There is no doubt that for those foreign to it, arbitration appears as a particularly appealing field of practice. Not only it provides the opportunity of working in some of the most interesting matters and encountering some of the best lawyers and academics but it opens the door to developing a real international practice, something extremely unusual for those raised and trained in developing countries.

The attraction that international arbitration raises among non specialists is expressed in different ways. Partners of large firms with little or no experience in arbitration or litigation look at it with increasing interest when their time for retirement approaches. A surprising number of law firms periodically announce the opening of their arbitration practices and hundreds of participants gather in arbitration events even in locations with little-to-no arbitration tradition or work. Finally, the growing interest in arbitration reflects in the increasing curricular and extracurricular activities offered by universities, normally in the form of arbitration courses and moot competitions.

While most of these developments should be warmly welcomed, others generate some reasonable concern.

There is no doubt that moot competitions constitute a fascinating experience for all of those involved in them. Law students enjoy exciting experiences, and the moots provide teams coming from communities with no arbitration history with the opportunity to compete against (and often beat) others coming from places where arbitration practice is commonplace.

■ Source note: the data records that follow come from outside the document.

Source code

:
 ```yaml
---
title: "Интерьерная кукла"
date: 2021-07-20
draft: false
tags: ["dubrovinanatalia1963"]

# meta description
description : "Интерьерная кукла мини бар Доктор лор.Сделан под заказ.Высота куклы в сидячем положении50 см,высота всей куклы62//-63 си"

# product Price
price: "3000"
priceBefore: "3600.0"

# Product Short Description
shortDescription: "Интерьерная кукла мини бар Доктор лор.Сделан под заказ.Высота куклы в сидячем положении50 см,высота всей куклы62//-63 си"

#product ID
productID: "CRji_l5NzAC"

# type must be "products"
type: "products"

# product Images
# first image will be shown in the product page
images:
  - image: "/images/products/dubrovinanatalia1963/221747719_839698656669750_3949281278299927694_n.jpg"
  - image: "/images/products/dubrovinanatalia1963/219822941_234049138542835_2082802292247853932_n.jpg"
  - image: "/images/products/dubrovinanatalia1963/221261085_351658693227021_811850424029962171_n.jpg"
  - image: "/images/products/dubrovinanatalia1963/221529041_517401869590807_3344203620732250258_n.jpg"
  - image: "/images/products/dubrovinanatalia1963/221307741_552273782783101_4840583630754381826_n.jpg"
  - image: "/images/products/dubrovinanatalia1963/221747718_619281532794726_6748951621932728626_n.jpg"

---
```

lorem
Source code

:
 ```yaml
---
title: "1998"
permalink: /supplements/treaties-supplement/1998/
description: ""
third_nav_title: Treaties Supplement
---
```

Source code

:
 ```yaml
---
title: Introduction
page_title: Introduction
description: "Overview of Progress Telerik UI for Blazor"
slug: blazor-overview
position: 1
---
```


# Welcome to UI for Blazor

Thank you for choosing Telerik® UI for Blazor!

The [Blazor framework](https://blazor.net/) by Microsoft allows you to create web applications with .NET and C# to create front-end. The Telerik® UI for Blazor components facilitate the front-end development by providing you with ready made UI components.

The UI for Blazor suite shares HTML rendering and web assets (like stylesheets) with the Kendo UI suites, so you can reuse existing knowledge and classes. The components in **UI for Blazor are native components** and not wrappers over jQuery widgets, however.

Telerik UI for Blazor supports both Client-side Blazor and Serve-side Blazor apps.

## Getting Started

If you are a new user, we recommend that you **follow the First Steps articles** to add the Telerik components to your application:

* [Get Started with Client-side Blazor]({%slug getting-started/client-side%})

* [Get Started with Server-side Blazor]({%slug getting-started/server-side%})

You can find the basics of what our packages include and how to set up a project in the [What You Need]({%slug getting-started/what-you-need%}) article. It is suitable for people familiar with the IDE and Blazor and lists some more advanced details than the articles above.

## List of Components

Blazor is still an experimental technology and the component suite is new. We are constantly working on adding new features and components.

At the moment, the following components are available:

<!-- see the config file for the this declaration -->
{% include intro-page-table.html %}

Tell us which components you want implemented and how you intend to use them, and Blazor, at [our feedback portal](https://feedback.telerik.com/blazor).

Competitions of this kind provide students with a unique opportunity to get in contact with other legal systems and cultural approaches, develop teamwork and technical skills in a format that they have never encountered (and in many cases will never be exposed to again), make new friends, etc. Therefore, it not only becomes an extremely valuable educational experience but a personal one that they deserve and will be grateful for life.

As moot competitions, short arbitration courses (either at undergrad or graduate level) will in general provide only benefits to their participants by allowing them to obtain a useful insight and a better understanding of the arbitration field and practice.

Extended graduate programs should, in my view, be looked in a different way. While it is true that most of them will provide participants with a better preparation and skills, the decision to concentrate a legal education in arbitration should be analyzed with caution, on a case by case basis and with an informed knowledge of the existing professional demand.

There is no doubt that increasing the opportunities to specialize where a market is demanding more arbitration professionals should be praised and encouraged. However, is that the current situation in most cases?

Notwithstanding its appeal, that doesn´t seem to be the general situation in areas within Latin America. It is true that countries as Brazil or Perú have significantly increased their arbitration practise in the last few years, mainly in the domestic side. However, most of the other countries in the region are far from having the number of arbitration cases to cope with the amount of young lawyers expressing their interest in joining this field.

Arbitration is essentially a practice, which as such can still be reasonably well trained when joining a good arbitration team. On the contrary, the lack of a solid education in a substantive field of law is a defect usually found in young lawyers that very rarely can be solved but through legal education. Taking an extended graduate program primarily focused in arbitration will, in most cases, guarantee a deep knowledge of the process but also mean a more limited education in a substantive field of law (commercial law, international law, administrative law, etc) that the one to be obtained through other specific programs. And generally it is the substance, not the process, that legal disputes (including those to be settled through arbitration) concern.

Therefore, if some legal markets are not demanding such a number of arbitration specialists, are we helping students and young lawyers by encouraging them to train and become arbitration specialists? Aren´t we providing them with wrong signals for their professional development that could drive them away from paths in which they could find more success?

A “market approach” answer will most probably simply dissipate such concern by stating that if that was the case incentives to specialize in arbitration will not last long.

Although that could be right in the long term, the truth is that most of our young colleagues who are currently choosing this path instead of others will have little opportunity to correct in the future the decision that they take today.

Many of those reading this blog frequently receive resumes of outstanding candidates with impressive academic qualifications (many of which we could even envy) interested in joining their arbitration practices. Unfortunately, after a few years many of those very same candidates are still trying to insert themselves in this area being no longer young graduates but colleagues that could have consolidated in other fields of practice should they have taken different decisions.

On the long run, market rules will probably prevail and unrealistic expectations will accommodate to the real professional demand. However, until that time comes it is our duty as more experienced professionals and academics to guide our students and younger colleagues wisely and when necessary raise our voices as what we do (or do not) could influence significantly their future.